Of the entries below, return exactly those lines that fall between the one containing "2 for Challenge." and the one containing "Email us at: baskaraari@myvuw.ac.nz", the two end lines included.

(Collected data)
╭──
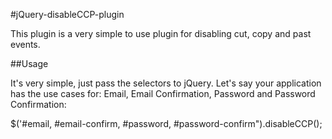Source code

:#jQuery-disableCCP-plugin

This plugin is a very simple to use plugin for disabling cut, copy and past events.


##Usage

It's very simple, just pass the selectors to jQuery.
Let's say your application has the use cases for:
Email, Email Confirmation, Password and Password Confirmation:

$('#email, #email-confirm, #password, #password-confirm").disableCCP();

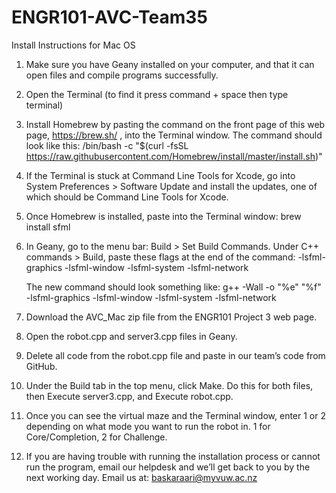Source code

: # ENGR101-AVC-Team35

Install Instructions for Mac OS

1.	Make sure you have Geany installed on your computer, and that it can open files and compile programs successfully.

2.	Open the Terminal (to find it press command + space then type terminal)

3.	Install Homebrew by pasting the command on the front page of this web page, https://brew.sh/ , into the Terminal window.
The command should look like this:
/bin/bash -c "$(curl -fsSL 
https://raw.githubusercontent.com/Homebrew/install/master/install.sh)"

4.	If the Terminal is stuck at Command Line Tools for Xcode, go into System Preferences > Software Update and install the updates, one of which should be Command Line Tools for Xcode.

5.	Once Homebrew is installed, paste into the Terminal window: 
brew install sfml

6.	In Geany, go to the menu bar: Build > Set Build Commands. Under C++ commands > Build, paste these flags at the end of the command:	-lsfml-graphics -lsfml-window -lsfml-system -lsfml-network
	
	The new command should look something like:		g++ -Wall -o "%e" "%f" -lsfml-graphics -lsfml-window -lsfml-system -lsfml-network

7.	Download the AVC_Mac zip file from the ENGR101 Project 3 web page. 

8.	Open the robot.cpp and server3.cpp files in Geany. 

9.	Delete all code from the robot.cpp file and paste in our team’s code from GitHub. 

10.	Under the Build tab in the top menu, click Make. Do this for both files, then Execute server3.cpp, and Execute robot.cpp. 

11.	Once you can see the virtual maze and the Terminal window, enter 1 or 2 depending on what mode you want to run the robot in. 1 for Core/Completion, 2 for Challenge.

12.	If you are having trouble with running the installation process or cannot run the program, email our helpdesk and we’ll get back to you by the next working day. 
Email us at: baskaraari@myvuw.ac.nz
╰──
╭──
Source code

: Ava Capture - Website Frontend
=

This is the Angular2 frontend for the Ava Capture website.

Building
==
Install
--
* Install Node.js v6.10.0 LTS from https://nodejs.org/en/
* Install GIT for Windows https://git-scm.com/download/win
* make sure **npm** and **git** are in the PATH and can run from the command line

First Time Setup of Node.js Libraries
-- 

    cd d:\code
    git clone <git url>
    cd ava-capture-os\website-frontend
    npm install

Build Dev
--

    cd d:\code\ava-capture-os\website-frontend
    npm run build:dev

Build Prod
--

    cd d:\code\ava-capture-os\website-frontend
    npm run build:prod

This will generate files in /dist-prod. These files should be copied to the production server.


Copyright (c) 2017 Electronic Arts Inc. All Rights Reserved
╰──
╭──
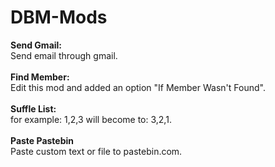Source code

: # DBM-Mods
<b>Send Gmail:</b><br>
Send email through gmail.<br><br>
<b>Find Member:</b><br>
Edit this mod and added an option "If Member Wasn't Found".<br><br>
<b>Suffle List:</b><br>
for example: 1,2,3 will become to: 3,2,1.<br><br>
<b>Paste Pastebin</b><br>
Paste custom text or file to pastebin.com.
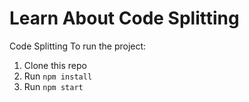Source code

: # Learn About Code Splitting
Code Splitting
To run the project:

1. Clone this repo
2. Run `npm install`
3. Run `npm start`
╰──
(SOLUTION TO THIS TASK)
11.	Once you can see the virtual maze and the Terminal window, enter 1 or 2 depending on what mode you want to run the robot in. 1 for Core/Completion, 2 for Challenge.

12.	If you are having trouble with running the installation process or cannot run the program, email our helpdesk and we’ll get back to you by the next working day. 
Email us at: baskaraari@myvuw.ac.nz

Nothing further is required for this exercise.